EXERCISE PROMPT.
Your job is to return every line in the data holding the string "last".

PROVIDED ENTRIES.
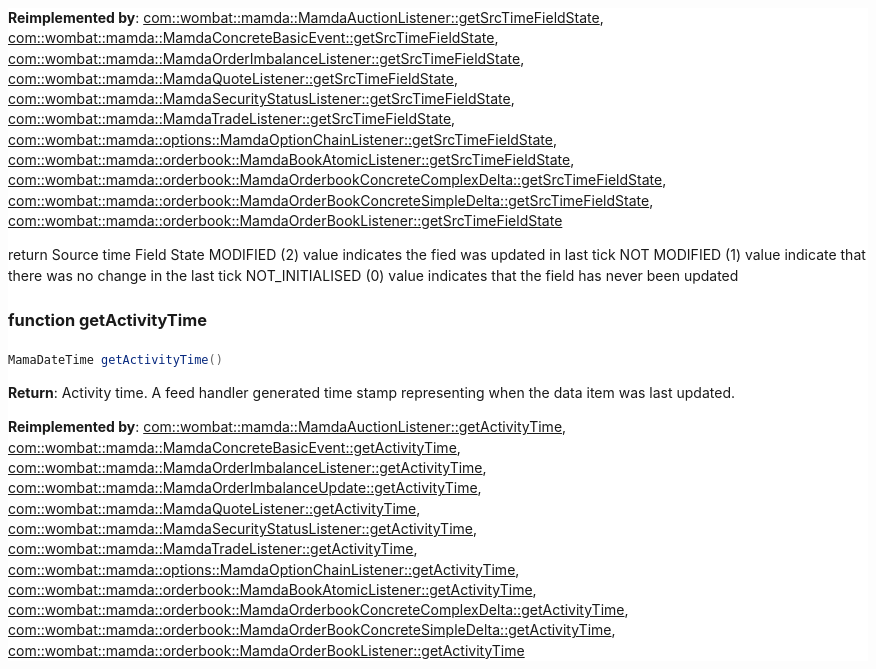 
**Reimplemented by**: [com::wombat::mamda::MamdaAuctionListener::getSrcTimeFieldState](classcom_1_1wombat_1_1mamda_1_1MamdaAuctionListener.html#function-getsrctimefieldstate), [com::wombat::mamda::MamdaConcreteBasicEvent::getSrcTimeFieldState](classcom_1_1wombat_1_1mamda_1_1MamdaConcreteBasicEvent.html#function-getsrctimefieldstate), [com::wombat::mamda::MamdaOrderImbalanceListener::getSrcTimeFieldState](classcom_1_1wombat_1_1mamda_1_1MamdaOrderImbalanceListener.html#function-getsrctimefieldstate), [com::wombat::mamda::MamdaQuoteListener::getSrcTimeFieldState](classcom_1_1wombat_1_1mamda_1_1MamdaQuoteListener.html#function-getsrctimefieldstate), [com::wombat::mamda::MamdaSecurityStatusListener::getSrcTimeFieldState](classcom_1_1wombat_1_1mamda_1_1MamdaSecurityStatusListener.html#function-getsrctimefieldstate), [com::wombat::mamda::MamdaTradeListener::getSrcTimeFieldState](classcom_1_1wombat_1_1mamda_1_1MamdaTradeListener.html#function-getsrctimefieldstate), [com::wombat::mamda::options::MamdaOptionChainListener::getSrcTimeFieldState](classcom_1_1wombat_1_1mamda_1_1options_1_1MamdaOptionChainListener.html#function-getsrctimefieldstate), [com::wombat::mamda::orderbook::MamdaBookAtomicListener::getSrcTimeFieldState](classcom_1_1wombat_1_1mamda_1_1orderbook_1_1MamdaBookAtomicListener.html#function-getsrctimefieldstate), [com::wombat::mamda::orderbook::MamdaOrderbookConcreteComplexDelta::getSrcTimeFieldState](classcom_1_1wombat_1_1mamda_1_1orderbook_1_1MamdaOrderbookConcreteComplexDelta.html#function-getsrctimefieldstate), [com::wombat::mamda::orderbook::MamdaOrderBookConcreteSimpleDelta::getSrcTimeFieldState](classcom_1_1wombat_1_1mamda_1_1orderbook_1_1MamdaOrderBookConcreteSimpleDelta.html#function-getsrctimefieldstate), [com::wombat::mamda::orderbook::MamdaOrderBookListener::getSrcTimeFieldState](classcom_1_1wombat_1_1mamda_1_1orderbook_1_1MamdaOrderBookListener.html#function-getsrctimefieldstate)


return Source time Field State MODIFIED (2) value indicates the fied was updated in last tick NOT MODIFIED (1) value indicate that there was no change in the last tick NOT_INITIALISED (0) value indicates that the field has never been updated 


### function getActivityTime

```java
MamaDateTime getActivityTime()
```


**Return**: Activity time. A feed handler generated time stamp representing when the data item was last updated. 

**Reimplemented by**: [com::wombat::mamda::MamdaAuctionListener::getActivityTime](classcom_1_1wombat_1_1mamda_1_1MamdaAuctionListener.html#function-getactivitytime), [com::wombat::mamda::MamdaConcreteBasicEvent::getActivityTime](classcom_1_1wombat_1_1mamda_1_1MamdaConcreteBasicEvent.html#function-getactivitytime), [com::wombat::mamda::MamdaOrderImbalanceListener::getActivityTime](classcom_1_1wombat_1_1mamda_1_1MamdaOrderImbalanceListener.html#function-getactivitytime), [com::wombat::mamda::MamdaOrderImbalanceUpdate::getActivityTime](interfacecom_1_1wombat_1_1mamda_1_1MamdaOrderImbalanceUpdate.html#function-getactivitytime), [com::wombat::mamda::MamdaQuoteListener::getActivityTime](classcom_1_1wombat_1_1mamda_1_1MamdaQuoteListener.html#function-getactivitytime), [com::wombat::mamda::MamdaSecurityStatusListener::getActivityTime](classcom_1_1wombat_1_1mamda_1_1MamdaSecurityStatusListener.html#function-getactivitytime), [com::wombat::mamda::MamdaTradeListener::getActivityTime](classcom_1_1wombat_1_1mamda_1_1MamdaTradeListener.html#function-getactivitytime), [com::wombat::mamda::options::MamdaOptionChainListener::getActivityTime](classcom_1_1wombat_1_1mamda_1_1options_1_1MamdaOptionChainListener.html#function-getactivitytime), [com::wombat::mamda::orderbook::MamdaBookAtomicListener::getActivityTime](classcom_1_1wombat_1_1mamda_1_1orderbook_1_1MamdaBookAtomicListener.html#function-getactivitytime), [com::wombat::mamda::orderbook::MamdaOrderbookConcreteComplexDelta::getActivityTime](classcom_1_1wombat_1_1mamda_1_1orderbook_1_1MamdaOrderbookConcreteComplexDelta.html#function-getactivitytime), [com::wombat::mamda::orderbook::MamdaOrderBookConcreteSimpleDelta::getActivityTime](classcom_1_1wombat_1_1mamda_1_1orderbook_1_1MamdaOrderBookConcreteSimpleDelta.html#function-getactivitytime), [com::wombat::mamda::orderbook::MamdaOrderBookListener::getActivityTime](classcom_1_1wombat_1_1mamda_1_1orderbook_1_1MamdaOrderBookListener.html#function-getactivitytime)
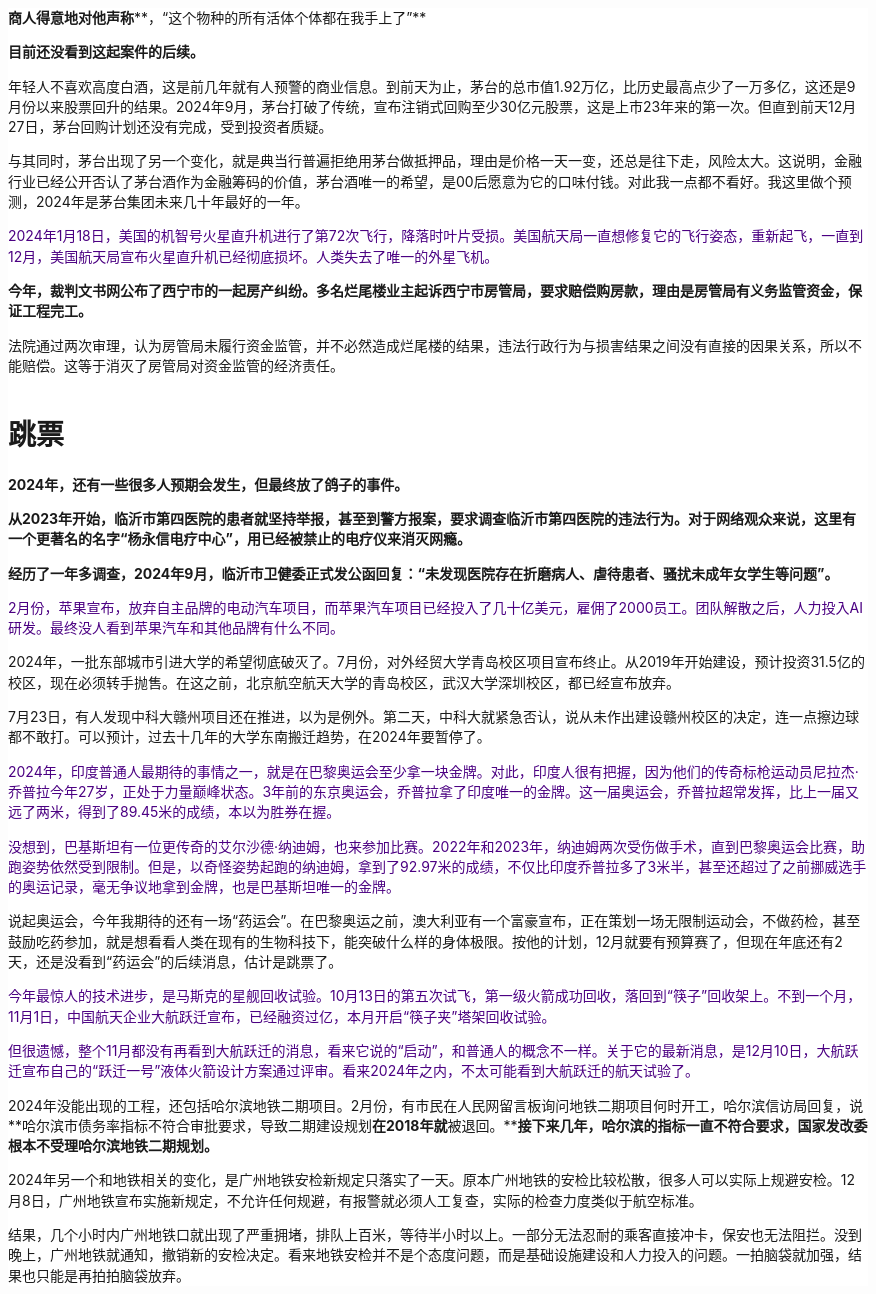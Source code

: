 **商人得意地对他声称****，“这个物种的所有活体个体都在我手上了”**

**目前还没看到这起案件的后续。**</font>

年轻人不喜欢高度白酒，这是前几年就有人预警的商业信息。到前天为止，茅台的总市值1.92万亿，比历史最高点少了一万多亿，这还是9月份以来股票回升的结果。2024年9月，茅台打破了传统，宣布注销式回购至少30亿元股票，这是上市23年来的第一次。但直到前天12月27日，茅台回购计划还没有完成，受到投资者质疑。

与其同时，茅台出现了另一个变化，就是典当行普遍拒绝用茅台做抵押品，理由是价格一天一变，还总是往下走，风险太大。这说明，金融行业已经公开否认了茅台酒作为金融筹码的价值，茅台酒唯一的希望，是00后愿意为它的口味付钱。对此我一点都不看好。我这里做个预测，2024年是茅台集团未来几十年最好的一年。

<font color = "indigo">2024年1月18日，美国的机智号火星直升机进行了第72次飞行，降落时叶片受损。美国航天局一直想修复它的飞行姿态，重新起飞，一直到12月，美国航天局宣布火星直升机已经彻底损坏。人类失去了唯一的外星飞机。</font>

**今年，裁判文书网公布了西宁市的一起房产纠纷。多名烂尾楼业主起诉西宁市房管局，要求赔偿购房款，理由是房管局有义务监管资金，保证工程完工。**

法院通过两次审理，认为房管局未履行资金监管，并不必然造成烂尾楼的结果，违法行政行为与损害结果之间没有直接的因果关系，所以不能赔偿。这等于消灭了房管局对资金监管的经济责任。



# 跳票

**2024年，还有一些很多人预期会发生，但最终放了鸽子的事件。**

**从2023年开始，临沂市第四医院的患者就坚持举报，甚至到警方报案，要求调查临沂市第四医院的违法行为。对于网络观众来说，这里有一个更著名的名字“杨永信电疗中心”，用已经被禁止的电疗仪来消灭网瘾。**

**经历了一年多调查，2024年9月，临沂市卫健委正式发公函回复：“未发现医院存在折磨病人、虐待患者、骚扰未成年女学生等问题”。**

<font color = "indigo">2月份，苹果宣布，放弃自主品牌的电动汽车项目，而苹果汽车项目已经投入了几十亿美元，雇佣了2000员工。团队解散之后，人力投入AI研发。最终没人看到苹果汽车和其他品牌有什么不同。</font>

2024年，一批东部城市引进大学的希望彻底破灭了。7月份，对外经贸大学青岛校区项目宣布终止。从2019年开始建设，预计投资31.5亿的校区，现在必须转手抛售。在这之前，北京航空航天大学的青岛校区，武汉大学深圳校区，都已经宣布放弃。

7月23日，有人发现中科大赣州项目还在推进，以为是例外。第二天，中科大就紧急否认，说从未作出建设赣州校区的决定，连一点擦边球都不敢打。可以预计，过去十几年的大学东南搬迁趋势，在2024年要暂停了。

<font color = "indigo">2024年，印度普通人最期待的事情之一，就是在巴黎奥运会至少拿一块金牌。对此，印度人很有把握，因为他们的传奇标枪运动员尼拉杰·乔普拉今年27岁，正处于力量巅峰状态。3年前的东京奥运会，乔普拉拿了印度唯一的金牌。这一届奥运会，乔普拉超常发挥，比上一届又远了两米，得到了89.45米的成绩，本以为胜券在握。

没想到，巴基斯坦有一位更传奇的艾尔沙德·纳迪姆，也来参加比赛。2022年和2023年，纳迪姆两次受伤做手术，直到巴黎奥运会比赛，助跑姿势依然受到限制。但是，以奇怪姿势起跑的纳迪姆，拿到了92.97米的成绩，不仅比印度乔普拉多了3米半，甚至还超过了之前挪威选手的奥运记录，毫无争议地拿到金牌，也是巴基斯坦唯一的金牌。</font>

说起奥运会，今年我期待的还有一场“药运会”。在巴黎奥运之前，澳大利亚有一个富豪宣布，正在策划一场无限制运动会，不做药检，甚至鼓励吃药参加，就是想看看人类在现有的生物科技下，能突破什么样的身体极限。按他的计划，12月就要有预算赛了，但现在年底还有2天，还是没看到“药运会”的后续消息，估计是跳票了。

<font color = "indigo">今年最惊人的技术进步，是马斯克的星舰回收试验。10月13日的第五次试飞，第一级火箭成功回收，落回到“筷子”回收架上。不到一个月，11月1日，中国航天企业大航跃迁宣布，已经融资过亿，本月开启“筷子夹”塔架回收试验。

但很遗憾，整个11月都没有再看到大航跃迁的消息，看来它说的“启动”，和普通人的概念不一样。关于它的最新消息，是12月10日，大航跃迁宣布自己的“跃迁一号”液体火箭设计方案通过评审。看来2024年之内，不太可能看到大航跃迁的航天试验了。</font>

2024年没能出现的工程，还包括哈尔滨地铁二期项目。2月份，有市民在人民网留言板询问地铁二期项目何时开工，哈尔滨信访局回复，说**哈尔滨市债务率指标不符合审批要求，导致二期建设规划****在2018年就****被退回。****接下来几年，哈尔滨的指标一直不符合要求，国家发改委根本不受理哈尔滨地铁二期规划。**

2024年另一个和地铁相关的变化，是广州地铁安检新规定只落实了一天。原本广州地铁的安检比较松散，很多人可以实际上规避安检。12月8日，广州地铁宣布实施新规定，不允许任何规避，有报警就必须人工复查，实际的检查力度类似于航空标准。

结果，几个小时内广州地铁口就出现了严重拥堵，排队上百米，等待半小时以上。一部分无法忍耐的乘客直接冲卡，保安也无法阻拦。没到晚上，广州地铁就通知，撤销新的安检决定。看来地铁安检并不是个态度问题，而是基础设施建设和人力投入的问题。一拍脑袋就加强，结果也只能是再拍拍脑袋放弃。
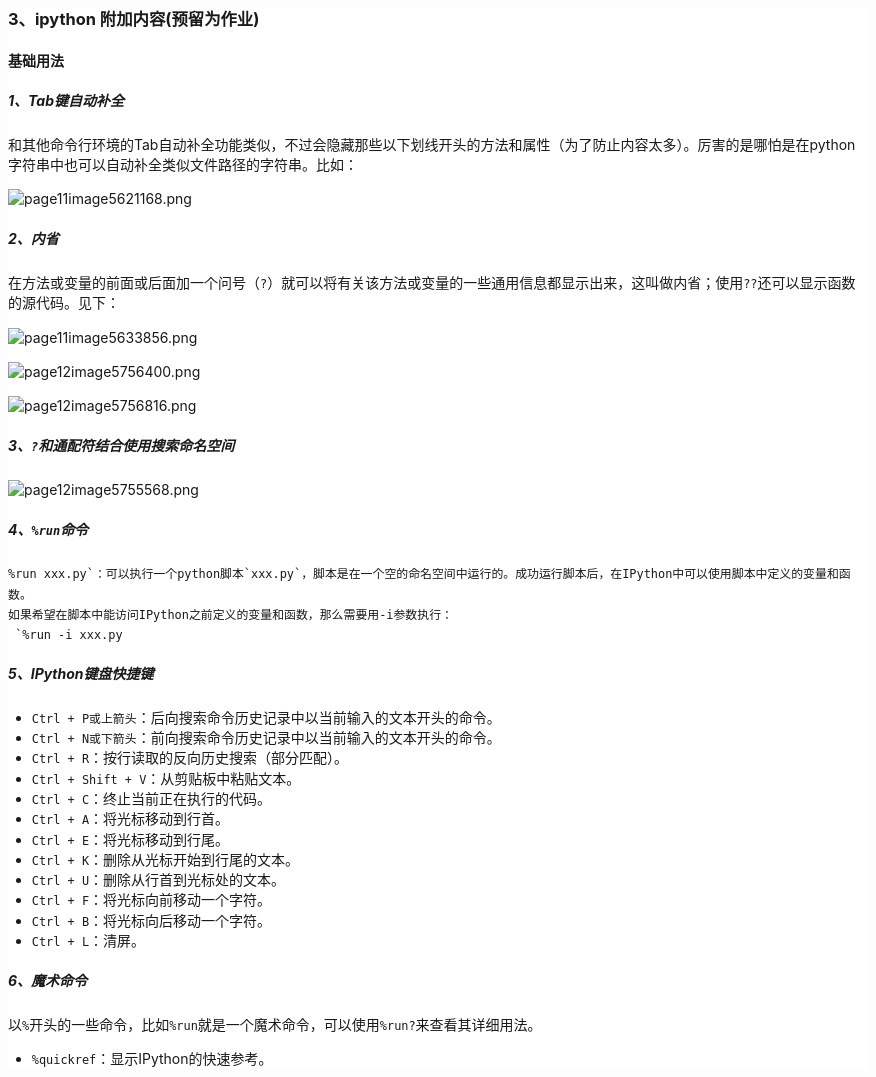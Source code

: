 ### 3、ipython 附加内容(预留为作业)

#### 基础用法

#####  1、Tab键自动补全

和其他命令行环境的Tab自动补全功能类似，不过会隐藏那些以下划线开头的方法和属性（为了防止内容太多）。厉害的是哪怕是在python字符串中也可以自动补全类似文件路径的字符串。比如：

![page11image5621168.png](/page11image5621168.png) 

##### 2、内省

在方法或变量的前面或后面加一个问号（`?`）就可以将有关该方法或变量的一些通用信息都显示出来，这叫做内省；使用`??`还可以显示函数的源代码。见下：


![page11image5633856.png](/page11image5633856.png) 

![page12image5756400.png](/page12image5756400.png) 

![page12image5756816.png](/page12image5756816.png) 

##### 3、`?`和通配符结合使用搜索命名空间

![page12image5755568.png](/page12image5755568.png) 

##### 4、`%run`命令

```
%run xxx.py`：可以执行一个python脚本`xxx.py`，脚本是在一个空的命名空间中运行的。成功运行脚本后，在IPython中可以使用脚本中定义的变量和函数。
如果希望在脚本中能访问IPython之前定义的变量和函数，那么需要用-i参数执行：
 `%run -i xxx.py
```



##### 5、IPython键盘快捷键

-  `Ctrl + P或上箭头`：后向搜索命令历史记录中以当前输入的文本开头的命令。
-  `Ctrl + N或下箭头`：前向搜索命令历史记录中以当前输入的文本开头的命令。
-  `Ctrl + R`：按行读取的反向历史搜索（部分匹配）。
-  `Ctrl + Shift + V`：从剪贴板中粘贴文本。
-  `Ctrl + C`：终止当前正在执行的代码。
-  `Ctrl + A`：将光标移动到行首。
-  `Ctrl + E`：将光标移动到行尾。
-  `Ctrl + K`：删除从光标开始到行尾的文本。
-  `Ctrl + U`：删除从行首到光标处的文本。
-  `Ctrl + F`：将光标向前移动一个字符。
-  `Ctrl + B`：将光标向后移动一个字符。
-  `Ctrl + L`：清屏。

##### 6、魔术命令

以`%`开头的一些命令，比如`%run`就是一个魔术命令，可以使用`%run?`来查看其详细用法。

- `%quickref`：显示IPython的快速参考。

RESPONSE TO THE EXERCISE.
return Source time Field State MODIFIED (2) value indicates the fied was updated in last tick NOT MODIFIED (1) value indicate that there was no change in the last tick NOT_INITIALISED (0) value indicates that the field has never been updated 
**Return**: Activity time. A feed handler generated time stamp representing when the data item was last updated. 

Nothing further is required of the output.